Bu tercihin sonuçları beklenmedik şekillerde oldu. Gayrimüslimlerin Osmanlı devletinde ekonomik açıdan büyük kalkınma hamlesi, başkentte 1830’larda, taşrada 1860’larda başlar. Genel ve zorunlu askerliğin gelmesiyle birlikte Müslümanlar tepe aşağı inmeye başladılar, Gayrimüslimler ise, ağır bir askerlik bedeli ödeme yükümlülüğüyle yüzleştikleri için, ters istikamette yükselmeye başladılar. Devletin yasası bu, seni askere almayacağım, para ödeyeceksin diyor. O zaman ne yaparsın? Para getirecek işlere yüklenirsin. Sen yapmazsan, evlatlarını öyle yetiştirirsin. Para kazanırlar. Para kazanınca da Vehbi Bey ve benzerleri onları kıskanır ve onları yağmalar.
Vehbi Koç’un, biliyorsunuz, servetinin kaynağı Ankara’da yağmalanan, yok edilen Ermeni toplumunun mallarıdır. Bunlara çökmüş Vehbi Bey. Sakıp Sabancı’nın babası Adana’da aynı şeyleri yapmış. Adana’da malı mülkü müsadere edilen, öldürülen, yurt dışına kaçan, banka hesaplarına el konulan Ermenilerin fabrikalarına, tarlalarına çöküp, oradan zengin olmuş. Eczacıbaşı İzmir’de aynı süreçlerden geçmiş. Fatih Altaylı’nın dedesi de Van’da köy sahibi olmuş. Al burası senin demişler, bin senelik Ermeni manastırını, yedi tane kilisesi ve müştemilatıyla birlikte adam beş para ödemeden sahiplenmiş. Cumhuriyet rejimi bunler üzerine kuruldu. Osmanlı Devleti’nin aptalca bir politikasının beklenmedik sonuçlarından doğmuştur Cumhuriyet rejimi.
Herkesi askere alacağız dediler. Ammaa, Gayrimüslimleri silah altına alamayız çünkü onlar ikinci sınıf vatandaş dediler.

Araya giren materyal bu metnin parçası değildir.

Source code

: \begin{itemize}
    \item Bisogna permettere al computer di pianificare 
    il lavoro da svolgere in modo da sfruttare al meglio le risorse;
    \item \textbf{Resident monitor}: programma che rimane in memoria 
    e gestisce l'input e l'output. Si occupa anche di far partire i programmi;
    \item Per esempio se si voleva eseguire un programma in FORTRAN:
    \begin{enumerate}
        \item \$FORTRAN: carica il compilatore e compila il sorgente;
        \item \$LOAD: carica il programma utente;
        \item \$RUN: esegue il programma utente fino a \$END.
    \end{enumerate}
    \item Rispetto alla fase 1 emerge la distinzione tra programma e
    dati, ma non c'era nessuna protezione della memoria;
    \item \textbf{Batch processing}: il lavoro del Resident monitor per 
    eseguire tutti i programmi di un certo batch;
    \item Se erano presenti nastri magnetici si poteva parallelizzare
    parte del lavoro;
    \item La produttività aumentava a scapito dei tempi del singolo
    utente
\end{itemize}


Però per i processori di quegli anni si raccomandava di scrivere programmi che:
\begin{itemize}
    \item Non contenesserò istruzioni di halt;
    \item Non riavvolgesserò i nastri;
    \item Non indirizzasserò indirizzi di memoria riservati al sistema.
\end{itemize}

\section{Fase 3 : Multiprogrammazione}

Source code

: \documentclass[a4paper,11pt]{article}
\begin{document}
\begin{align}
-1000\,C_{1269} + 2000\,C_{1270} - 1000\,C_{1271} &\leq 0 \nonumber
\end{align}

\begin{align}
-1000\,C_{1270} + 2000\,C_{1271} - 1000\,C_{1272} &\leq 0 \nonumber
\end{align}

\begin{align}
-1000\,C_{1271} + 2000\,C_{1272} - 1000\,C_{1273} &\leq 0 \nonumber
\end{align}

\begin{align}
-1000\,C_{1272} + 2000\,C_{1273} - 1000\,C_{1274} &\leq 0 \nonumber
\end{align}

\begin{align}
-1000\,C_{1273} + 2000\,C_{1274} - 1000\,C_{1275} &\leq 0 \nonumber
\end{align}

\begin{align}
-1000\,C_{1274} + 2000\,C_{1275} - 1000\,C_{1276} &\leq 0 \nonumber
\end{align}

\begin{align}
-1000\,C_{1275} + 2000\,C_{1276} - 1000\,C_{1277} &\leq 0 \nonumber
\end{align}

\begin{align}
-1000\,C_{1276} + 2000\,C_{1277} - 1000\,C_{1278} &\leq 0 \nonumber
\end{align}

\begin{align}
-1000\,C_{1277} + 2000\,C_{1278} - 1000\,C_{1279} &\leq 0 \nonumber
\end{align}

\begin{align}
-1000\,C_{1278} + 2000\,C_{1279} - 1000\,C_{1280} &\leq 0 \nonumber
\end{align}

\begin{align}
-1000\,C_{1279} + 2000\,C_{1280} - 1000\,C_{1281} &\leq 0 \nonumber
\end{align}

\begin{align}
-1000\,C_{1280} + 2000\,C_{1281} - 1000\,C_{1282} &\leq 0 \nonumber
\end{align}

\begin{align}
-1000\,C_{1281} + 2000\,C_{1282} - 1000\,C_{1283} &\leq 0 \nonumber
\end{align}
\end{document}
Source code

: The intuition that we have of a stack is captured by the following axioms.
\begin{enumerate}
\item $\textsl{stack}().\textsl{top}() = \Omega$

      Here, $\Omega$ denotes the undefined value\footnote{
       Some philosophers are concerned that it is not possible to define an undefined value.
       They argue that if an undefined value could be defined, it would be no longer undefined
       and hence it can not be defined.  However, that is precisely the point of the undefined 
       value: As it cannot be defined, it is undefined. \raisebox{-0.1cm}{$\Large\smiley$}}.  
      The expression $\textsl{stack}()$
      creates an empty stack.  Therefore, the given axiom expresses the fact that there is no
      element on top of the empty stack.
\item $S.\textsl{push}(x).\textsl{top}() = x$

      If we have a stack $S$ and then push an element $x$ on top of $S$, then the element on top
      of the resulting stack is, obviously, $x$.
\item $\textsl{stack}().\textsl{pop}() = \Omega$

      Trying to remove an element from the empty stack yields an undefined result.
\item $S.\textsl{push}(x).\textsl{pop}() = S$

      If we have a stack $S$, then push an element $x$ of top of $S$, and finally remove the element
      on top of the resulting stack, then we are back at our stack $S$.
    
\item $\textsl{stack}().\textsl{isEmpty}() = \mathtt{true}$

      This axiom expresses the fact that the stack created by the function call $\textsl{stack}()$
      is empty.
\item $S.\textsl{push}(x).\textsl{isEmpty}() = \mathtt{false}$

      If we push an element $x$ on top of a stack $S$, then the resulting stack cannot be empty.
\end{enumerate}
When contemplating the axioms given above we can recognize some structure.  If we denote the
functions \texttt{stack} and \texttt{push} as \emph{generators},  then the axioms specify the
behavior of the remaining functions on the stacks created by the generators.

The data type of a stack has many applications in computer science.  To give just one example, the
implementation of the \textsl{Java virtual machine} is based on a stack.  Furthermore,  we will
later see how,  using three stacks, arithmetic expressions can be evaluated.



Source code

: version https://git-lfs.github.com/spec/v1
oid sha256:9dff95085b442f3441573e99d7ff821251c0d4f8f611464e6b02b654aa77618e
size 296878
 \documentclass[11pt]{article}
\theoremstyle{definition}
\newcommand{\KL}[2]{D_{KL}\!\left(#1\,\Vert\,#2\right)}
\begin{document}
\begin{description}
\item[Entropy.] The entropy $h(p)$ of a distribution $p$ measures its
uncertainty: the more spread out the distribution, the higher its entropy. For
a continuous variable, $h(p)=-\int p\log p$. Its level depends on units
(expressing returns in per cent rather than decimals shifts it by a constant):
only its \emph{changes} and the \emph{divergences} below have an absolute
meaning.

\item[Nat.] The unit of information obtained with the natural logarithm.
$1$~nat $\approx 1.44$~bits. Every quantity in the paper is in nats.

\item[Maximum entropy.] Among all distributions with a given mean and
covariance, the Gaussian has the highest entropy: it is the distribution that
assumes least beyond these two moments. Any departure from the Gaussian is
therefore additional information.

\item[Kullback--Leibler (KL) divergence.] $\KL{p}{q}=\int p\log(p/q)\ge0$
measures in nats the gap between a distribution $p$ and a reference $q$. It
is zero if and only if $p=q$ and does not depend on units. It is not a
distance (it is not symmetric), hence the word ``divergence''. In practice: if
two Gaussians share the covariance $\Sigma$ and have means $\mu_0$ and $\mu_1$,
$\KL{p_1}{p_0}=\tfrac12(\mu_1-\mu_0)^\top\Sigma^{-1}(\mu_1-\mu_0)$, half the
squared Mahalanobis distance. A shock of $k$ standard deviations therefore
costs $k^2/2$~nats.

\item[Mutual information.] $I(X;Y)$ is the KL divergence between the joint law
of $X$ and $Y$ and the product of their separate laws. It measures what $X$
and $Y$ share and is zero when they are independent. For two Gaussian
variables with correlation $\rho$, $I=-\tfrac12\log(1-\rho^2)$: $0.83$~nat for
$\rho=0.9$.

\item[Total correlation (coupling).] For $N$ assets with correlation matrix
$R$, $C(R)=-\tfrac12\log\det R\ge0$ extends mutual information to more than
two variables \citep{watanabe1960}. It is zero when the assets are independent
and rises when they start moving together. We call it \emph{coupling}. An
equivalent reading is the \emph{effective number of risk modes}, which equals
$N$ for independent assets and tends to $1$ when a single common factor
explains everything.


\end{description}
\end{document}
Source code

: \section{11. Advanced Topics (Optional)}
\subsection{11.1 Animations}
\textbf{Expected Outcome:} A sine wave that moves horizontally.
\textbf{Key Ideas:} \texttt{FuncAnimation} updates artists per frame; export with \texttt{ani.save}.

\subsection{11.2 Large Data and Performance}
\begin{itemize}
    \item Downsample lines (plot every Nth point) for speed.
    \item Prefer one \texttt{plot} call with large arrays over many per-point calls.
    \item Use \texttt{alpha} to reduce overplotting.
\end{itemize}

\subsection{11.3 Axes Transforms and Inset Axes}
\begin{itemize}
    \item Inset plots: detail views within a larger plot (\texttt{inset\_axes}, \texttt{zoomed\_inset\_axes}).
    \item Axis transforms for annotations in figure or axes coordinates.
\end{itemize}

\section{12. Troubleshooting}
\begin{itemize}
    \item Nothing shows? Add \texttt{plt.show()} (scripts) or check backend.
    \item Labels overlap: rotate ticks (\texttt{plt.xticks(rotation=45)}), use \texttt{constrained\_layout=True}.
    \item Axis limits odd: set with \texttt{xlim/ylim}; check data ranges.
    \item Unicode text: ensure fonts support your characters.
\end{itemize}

Ondan sonraki doksan sene boyunca Osmanlı Devleti aralıksız savaş halindeydi. Türk köylüsü ve Balkanların Müslüman ahalisi telef oldu. Sefil oldu. Doğru dürüst bir iş kuramadı. Evdeki karısı ile kızı aç kalmasın diye tarlasını sattı, ipotek etti. Kalıcılığı olan bir sermayeyi oluşturma imkanı bulamadı. Gitgide cılızlaştı ve söndü. Haraca bağladıkları Gayrimüslimler ise, madem çalışmamız gerekiyor çalışırız dediler, çalıştılar, para kazandılar, zenginleştiler.